Labour’s tax addiction will end in tears
It is now pretty much universally accepted that the government will launch a fresh tax raid in October’s budget. City economists expect the Treasury to be on the hunt for between £10bn and £20bn of additional revenue, though given the expensive u-turns on winter fuel payments and welfare reform combined with likely lower growth forecasts the picture could in fact be much worse. The IFS has warned £30bn or even £40bn might be on the table.
The Chancellor has acknowledged the “financial consequences” of recent policy decisions (such as abandoning the money saving measures of the welfare reform bill) and her difficult job has become almost impossible in recent weeks.
Ministers have described last October’s £40bn tax raid as “the low-hanging fruit” which means they’re really going to have to reach for any further revenue-raising ideas.
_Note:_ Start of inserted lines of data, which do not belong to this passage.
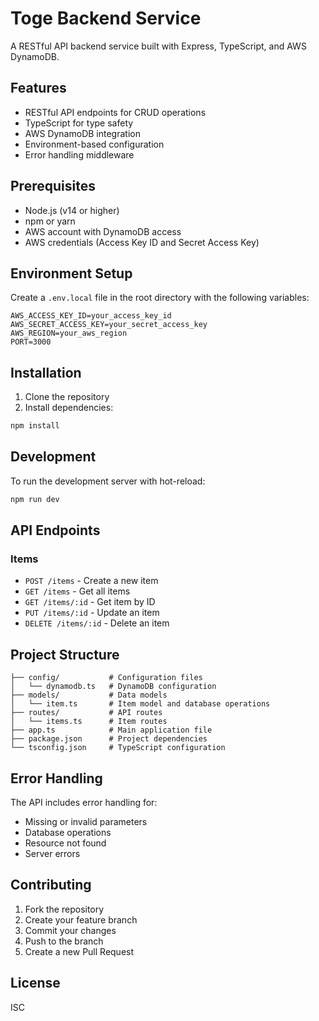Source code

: # Toge Backend Service

A RESTful API backend service built with Express, TypeScript, and AWS DynamoDB.

## Features

- RESTful API endpoints for CRUD operations
- TypeScript for type safety
- AWS DynamoDB integration
- Environment-based configuration
- Error handling middleware

## Prerequisites

- Node.js (v14 or higher)
- npm or yarn
- AWS account with DynamoDB access
- AWS credentials (Access Key ID and Secret Access Key)

## Environment Setup

Create a `.env.local` file in the root directory with the following variables:

```env
AWS_ACCESS_KEY_ID=your_access_key_id
AWS_SECRET_ACCESS_KEY=your_secret_access_key
AWS_REGION=your_aws_region
PORT=3000
```

## Installation

1. Clone the repository
2. Install dependencies:
```bash
npm install
```

## Development

To run the development server with hot-reload:
```bash
npm run dev
```

## API Endpoints

### Items

- `POST /items` - Create a new item
- `GET /items` - Get all items
- `GET /items/:id` - Get item by ID
- `PUT /items/:id` - Update an item
- `DELETE /items/:id` - Delete an item

## Project Structure

```
├── config/           # Configuration files
│   └── dynamodb.ts   # DynamoDB configuration
├── models/           # Data models
│   └── item.ts       # Item model and database operations
├── routes/           # API routes
│   └── items.ts      # Item routes
├── app.ts            # Main application file
├── package.json      # Project dependencies
└── tsconfig.json     # TypeScript configuration
```

## Error Handling

The API includes error handling for:
- Missing or invalid parameters
- Database operations
- Resource not found
- Server errors

## Contributing

1. Fork the repository
2. Create your feature branch
3. Commit your changes
4. Push to the branch
5. Create a new Pull Request

## License

ISC
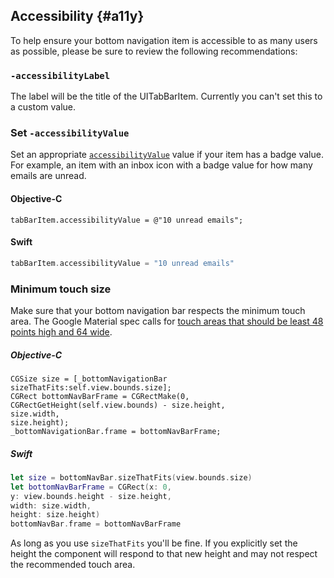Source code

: ## Accessibility {#a11y}

To help ensure your bottom navigation item is accessible to as many users as possible, please
be sure to review the following recommendations:

### `-accessibilityLabel`
The label will be the title of the UITabBarItem. Currently you can't set this to a custom value.

### Set `-accessibilityValue` 

Set an appropriate
[`accessibilityValue`](https://developer.apple.com/documentation/uikit/uiaccessibilityelement/1619583-accessibilityvalue)
value if your item has a badge value. For example, an item with an inbox icon with a badge value for how many
emails are unread.

#### Objective-C
```objc
tabBarItem.accessibilityValue = @"10 unread emails";
```
#### Swift
```swift
tabBarItem.accessibilityValue = "10 unread emails"
```

### Minimum touch size

Make sure that your bottom navigation bar respects the minimum touch area. The Google Material spec calls for [touch areas that should be least 48 points high and 64 wide](https://material.io/design/layout/spacing-methods.html#touch-click-targets). 

##### Objective-C
```objc
CGSize size = [_bottomNavigationBar sizeThatFits:self.view.bounds.size];
CGRect bottomNavBarFrame = CGRectMake(0, 
CGRectGetHeight(self.view.bounds) - size.height,
size.width,
size.height);
_bottomNavigationBar.frame = bottomNavBarFrame;
```

##### Swift
```swift
let size = bottomNavBar.sizeThatFits(view.bounds.size)
let bottomNavBarFrame = CGRect(x: 0,
y: view.bounds.height - size.height,
width: size.width,
height: size.height)
bottomNavBar.frame = bottomNavBarFrame
```
As long as you use `sizeThatFits` you'll be fine. If you explicitly set the height the component will respond to that new height and may not respect the recommended touch area.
Yesterday, Keir Starmer reaffirmed his commitment to promises made in his party manifesto not to raise income tax or VAT, so we ought to be able to rule those out. What options does that leave on the table?
Fiscal drag will likely do a lot of the heavy lifting (again) with the PM pointedly refusing to rule out extending the freeze on income tax thresholds. The Chancellor said last year she’d unfreeze them by the end of this parliament, but that now looks highly doubtful.
Wealth taxes, bank taxes, capital gains tax…
When it comes to a wealth tax, ministers are being deliberately coy. Meanwhile there’s plenty of chatter in the City that the bank levy could be raised (Angela Rayner loves the idea of taxing banks) and there’s an expectation that changes to the tax treatment of pensions will feature in October’s shopping list of misery. Perhaps capital gains tax will finally be aligned with income tax rates (another favourite of the Labour Left) while dividends could also be in the firing line.
God, this is all so depressing.
The tragedy is that the economy needs some taxes to fall, not just to lower the overall burden but to spark some much-needed activity that would actually yield economic gains for the government.
Consider Stamp Duty Land Tax which has gummed up our housing market; reducing, replacing (or even temporarily suspending) this tax would unleash a wave of transactions.
The same applies to the tax on share trading; there would be an obvious and immediate benefit to scrapping it but its direct revenues currently sit on a Treasury spreadsheet and nobody can see past it.
The government has got itself addicted to tax and, like an addict, it’s now incapable of looking beyond the next hit.